GLENDALE, Ariz. -- If Jordan Danks had a vote on where Jake Peavy starts the 2011 regular season, then the veteran right-hander would break camp with the White Sox.
"It looked like he picked up right where he left off last year," said Jordan, who was one of three hitters to face Peavy during Monday's live batting practice after going against Peavy twice during last year's Spring Training. "He looked good to me."
While Danks holds the White Sox respect for his on-field ability, he won't be surveyed before a decision is made on Peavy. But terming Monday's 40-pitch effort against Danks, Brandon Short and Stefan Gartrell as "a big step," Peavy seemed encouraged that his recovery from season-ending surgery for a detached latissimus dorsi muscle in his right shoulder was pointing toward no time away from the team when this promising campaign begins.
"Jumping on the mound vs. hitters, putting more on the ball, I threw some breaking balls for the first time," said Peavy, explaining Monday's effort at what he believed was about 75 percent off the mound with the standard screen in front of him. "I threw fastball, changeup.
"But I was putting more on the ball today than I had in previous times off the mound, so it was obviously a nice climb. We did that without any kind of pain or any setback. I was no different than any other guy."

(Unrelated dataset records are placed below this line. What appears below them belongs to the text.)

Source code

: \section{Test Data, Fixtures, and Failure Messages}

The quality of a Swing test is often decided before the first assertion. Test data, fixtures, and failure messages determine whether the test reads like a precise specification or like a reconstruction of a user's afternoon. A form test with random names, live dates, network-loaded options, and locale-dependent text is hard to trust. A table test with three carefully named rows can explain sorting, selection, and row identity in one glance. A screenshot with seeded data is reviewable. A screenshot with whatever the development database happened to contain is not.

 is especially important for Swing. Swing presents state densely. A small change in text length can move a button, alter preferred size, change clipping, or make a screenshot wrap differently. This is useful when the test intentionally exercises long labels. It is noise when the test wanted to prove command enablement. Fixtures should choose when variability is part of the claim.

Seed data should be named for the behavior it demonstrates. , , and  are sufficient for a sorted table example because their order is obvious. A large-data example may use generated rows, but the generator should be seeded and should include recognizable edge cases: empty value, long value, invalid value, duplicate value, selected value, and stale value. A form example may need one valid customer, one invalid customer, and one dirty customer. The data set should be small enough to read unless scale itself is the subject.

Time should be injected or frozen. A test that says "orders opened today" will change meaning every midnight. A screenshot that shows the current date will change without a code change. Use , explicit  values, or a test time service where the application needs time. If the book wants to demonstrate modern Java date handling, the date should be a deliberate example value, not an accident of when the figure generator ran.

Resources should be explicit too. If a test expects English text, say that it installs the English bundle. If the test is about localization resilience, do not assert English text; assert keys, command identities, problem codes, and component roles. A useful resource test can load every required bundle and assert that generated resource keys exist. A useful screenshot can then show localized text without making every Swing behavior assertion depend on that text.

Peavy traveled to Alabama this past weekend to attend his grandmother's funeral. He threw a side session there Saturday in order to stay on schedule.
Manager Ozzie Guillen was impressed by what he saw, adding how the White Sox will know more about Peavy when he makes his first Cactus League start March 4 in Tempe against the Angels and starts to build up his innings. But as Guillen pointed out, it's not so much how Peavy looks, but how he feels.
So while Peavy's effort was strong, how he bounces back and feels on Tuesday will be just as important.
"Tomorrow will kind of be a measuring stick to see where we're at, how the lat and the rest of the shoulder bounces back," Peavy said. "I expect there to be soreness, but everybody in camp's going to be sore. I just hope it's the right kind of soreness and we don't have any setbacks."
"The only guy who can give you that information is him, and he looked nice and free," Guillen said. "He didn't look tight. He didn't look uncomfortable there. I like what I see. But like I say, he will have the last word. We have to trust what he does. We have to go by what he says. But I'm very happy and pleased he was facing hitters."